Anti-car group wants Duluth to stop requiring developers to build parking
There’s a new front in the campaign to eliminate our society’s stubborn dependence on the automobile in the name of global warming. Namely, just stop building parking lots and ramps and watch what happens.
As part of a comprehensive review of parking policy in Duluth, the city planning commission recently heard from the head of the Parking Reform Network, a Portland-based organization dedicated to drastically reducing automobiles in cities, one parking space at a time.
The leftist group’s website makes clear the direction they’re steering us.
Car parking encourages more car ownership and more driving. When people can cheaply and easily park their cars, they’ll use them more often. When, because of parking lots, it’s difficult to walk somewhere, then driving and parking might be the only choice. When most people drive, it’s difficult to generate the density and demand for good transit service…
Car parking makes our communities less equitable. Parking requirements force car-free (and car-lite) households to pay for costly parking spaces they don’t need, and since vehicle ownership tends to increase with income, this often forces lower-income households to subsidize the parking costs of their more affluent neighbors.
One of the organization’s main strategies is to sell cities like Duluth on ending the requirement for developers to build more parking places to accommodate the increased traffic that results from most projects. The anti-automobile outfit gets a foot in the door by presenting the concept as a way to reduce development costs, according to the News Tribune.
City officials may call an end to telling developers how much parking they need to provide in order to do business in the community.
This week, members of the Duluth Planning Commission heard from Tony Jordan, president of the Portland, Oregon-based Parking Reform Network, who encouraged the city to follow in the footsteps of more than 50 communities nationwide that have done away with parking mandates.
Jordan suggested local developers and entrepreneurs can be relied upon to determine their own parking needs, predicting: “They’ll make smart decisions about their business, because it’s their money on the line.”
But that’s just the beginning of the drastic policy changes the Parking Reform Network wants to see adopted.
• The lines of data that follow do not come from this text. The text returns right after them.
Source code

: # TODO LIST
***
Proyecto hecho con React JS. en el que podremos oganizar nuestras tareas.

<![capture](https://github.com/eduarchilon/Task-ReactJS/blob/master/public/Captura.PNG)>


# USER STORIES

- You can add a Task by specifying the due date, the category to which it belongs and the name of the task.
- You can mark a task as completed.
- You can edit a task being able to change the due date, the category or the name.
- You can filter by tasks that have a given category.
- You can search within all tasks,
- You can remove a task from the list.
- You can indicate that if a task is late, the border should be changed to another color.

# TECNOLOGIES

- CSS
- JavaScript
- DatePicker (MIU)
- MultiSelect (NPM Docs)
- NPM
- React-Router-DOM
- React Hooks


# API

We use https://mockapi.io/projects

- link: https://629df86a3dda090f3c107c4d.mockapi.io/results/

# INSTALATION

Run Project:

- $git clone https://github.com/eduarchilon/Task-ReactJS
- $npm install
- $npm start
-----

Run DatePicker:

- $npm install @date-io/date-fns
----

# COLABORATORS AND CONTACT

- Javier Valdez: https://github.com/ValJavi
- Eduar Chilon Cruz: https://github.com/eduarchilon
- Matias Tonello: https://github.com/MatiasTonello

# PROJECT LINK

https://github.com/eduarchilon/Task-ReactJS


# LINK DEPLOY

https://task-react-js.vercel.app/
The recommendations listed on its website would significantly jack up costs for drivers using existing parking places, effectively a financial penalty for driving.
Performance pricing for public on-street (and municipal garage) parking
Mandatory parking cash-out for employer-paid parking
Peak-hour commuter parking surcharges
Unbundling of the cost of parking from building leases and sales
Some members of the planning commission voiced concerns over the inevitable impact of restricting parking on tourism and business in a community that relies heavily on the automobile.
“We really do want to make sure we get this right for Duluth,” said Adam Fulton, deputy director of the city’s planning and economic development division, as he encouraged planning commission members to consider the various ramifications of the proposed parking policy changes.
[Planning Commissioner Andrea] Wedul talked about the importance of bolstering the city’s mass transit system if Duluth is going to reduce its dependence on personal vehicles in the future.
Wedul also noted that tourism plays an important role in Duluth’s economy and asked whether reduced parking requirements might jeopardize that business, as most tourists arrive in town via personal vehicles.
Duluth already exempts developers in downtown and on the waterfront from a requirement to add parking spaces. But it remains to be seen whether city planners go further down a road that makes Duluth a less doable destination for drivers.